[Stored records]
• • • •

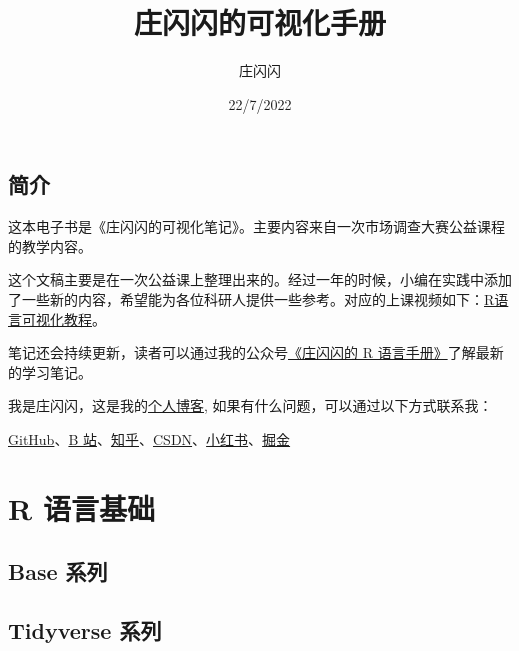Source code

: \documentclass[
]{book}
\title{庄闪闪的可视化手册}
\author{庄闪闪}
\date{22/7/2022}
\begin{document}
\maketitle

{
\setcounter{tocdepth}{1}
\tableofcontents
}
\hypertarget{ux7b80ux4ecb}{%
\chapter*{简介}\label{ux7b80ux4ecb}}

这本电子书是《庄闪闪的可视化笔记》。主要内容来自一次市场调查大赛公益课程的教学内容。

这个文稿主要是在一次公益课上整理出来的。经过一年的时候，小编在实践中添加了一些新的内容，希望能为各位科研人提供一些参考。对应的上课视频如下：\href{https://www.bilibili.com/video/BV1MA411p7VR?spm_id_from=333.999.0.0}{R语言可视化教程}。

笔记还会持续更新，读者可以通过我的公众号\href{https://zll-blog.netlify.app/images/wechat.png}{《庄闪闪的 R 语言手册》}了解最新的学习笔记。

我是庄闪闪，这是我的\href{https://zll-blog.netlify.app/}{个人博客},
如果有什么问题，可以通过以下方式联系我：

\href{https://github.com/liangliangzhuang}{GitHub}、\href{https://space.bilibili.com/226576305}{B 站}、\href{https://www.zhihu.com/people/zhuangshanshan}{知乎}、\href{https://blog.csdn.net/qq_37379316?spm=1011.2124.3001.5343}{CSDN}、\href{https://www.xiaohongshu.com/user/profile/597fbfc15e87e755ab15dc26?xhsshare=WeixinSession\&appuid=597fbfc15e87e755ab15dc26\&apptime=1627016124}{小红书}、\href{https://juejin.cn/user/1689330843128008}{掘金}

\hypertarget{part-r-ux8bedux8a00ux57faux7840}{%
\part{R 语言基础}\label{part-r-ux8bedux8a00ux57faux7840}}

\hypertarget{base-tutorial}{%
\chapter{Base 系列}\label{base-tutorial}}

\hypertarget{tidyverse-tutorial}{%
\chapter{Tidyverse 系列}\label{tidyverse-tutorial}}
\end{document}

• • • •

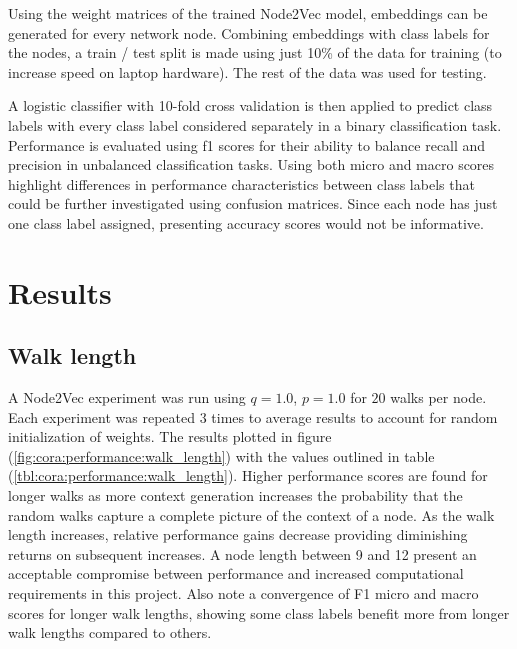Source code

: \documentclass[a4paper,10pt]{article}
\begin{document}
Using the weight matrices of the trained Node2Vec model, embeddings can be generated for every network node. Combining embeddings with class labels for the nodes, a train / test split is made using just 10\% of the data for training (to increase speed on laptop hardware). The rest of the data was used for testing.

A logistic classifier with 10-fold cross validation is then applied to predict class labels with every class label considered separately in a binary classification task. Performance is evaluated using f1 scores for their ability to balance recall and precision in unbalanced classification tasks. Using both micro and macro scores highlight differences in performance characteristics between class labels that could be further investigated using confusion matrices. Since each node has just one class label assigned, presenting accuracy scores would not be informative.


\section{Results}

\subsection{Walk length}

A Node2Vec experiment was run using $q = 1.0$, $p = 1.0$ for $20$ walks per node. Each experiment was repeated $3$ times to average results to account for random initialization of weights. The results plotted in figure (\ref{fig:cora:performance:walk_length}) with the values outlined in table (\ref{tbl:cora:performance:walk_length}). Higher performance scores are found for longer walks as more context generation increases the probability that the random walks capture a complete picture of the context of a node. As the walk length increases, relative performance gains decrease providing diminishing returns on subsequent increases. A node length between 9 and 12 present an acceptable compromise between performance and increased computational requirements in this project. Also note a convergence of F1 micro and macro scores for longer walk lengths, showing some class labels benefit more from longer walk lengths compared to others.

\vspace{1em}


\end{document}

• • • •

[PROMPT]: The sole thing to report is how many lines in the data hold the string "https".

[RESULT]: 4